ストレンジな人びと

               作家 清野かほり

連載第2回

 産婦人科の先生


 変な症状があったので産婦人科に行った。

 診察室に入って丸椅子に座ると、先生はカルテに視線を落としていた。60代の男の先生だ。

 その体勢のまま、矢継ぎ早に問診してくる。

「身長は?」

「157.5センチです」

 カルテに数字を書き込んだ。

「体重は? さっき計ったね」

 服を着たまま計った。体重は問題ない。

「年齢は?」

「46です」

「26ね」

 カルテに「26」と書かれてしまった。

「先生、違います、46です!」

 20歳も違ったら大違いだ。先生は一瞬、目を剥いた。

「よんじゅうろく〜?」

 驚いたような口調だ。「2」を無理矢理「4」に書き換えている。

 胸のなかで私は叫んだ。

 46歳で産婦人科に来ちゃ悪いか。それに、こんな老けた26歳、いるわけないでしょう!

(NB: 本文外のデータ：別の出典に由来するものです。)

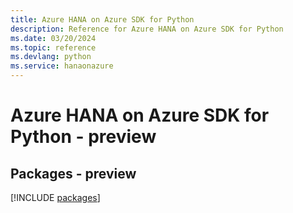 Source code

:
 ```yaml
---
title: Azure HANA on Azure SDK for Python
description: Reference for Azure HANA on Azure SDK for Python
ms.date: 03/20/2024
ms.topic: reference
ms.devlang: python
ms.service: hanaonazure
---
```

# Azure HANA on Azure SDK for Python - preview
## Packages - preview
[!INCLUDE [packages](hana-on-azure-index.md)] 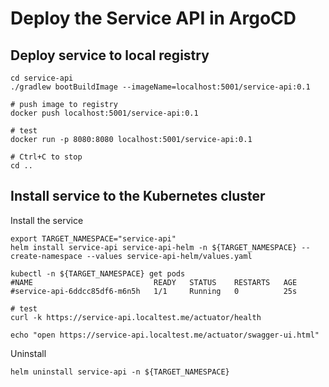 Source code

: # Deploy the Service API in ArgoCD


## Deploy service to local registry
```shell
cd service-api
./gradlew bootBuildImage --imageName=localhost:5001/service-api:0.1

# push image to registry
docker push localhost:5001/service-api:0.1

# test
docker run -p 8080:8080 localhost:5001/service-api:0.1

# Ctrl+C to stop
cd ..
```

## Install service to the Kubernetes cluster


Install the service
```shell
export TARGET_NAMESPACE="service-api"
helm install service-api service-api-helm -n ${TARGET_NAMESPACE} --create-namespace --values service-api-helm/values.yaml

kubectl -n ${TARGET_NAMESPACE} get pods
#NAME                           READY   STATUS    RESTARTS   AGE
#service-api-6ddcc85df6-m6n5h   1/1     Running   0          25s

# test
curl -k https://service-api.localtest.me/actuator/health

echo "open https://service-api.localtest.me/actuator/swagger-ui.html"
```

Uninstall
```shell
helm uninstall service-api -n ${TARGET_NAMESPACE}

```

「36」に間違えられたなら光栄とも言えるが、なにしろ「26」だ。

 やっぱり先生は、患者の顔をぜんぜん見ていないのだ。

「じゃあ、診察台に上がって。診ますのでね」

 看護師さんに促されてカーテンの中に入り、下着を脱ぐ。体を緊張させながら診察台に上がった。上半身と下半身の間に引かれている、白いカーテンの向こうはスッポンポンだ。実にご開帳な姿である。

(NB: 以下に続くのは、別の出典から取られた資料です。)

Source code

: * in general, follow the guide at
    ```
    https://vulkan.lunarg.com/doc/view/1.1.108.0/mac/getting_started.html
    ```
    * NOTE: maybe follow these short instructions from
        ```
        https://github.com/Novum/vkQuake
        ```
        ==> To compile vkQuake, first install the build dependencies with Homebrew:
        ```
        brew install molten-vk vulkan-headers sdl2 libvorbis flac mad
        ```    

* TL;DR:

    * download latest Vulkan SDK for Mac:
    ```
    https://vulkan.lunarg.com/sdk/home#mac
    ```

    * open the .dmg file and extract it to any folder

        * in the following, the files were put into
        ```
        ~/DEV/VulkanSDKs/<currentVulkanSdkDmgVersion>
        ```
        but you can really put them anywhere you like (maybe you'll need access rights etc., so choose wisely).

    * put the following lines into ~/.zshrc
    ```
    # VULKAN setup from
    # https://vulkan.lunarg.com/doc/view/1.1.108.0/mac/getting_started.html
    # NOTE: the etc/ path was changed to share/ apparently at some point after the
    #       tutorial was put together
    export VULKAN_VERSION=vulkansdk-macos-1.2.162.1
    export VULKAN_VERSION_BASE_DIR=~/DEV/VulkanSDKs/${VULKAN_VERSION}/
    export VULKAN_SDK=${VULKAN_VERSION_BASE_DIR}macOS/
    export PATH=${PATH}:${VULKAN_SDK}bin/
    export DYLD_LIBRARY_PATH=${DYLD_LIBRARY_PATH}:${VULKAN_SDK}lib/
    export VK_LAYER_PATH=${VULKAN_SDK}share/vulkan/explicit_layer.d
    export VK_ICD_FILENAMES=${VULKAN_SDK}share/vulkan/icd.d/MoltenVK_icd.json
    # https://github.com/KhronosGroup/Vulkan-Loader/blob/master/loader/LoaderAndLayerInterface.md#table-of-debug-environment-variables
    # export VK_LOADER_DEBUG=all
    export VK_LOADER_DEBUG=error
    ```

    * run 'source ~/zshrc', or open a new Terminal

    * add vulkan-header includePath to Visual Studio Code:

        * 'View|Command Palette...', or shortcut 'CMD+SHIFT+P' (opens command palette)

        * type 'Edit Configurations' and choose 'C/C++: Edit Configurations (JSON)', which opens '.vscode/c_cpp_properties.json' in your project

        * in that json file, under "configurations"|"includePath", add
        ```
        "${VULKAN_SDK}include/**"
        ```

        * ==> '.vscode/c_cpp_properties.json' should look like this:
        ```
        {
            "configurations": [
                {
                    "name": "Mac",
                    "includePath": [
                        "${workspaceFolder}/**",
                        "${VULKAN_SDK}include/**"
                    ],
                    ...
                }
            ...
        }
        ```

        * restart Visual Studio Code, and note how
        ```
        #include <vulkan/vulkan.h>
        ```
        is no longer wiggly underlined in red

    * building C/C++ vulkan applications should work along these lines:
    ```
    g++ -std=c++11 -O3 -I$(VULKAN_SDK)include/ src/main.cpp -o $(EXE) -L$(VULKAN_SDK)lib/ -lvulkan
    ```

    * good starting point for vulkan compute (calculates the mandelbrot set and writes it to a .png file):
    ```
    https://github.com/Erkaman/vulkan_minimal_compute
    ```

 先生は脚と脚の間を覗き込む。そして触診やら、器具を挿入しての検査やらをしてくれた。

 検査を終えて診察室に戻ると、またカルテに目を落としたまま先生が言う。

「再来週、検査結果が出ますのでね。今日はもういいですよ」

 最後まで私の顔を見なかった。

 受付の人に呼ばれるまで、ソファーに座って考え込んだ。

 先生は今までに何百人、何千人という女性の患者を診てきたのだろう。毎日毎日、ソレを診ているうちに、患者の顔を見られなくなってしまったのかも知れない。

 なんだか少し気の毒だ。

 だけど、それだけの数を診ていたら、自然とソレに個性を見い出せるようになるはずだ。微妙な違いも見抜けるだろう。

 私はひとり、深く頷いた。

 そうか。あの先生は、患者を顔で覚えてるんじゃなく、下半身で覚えてるんだな。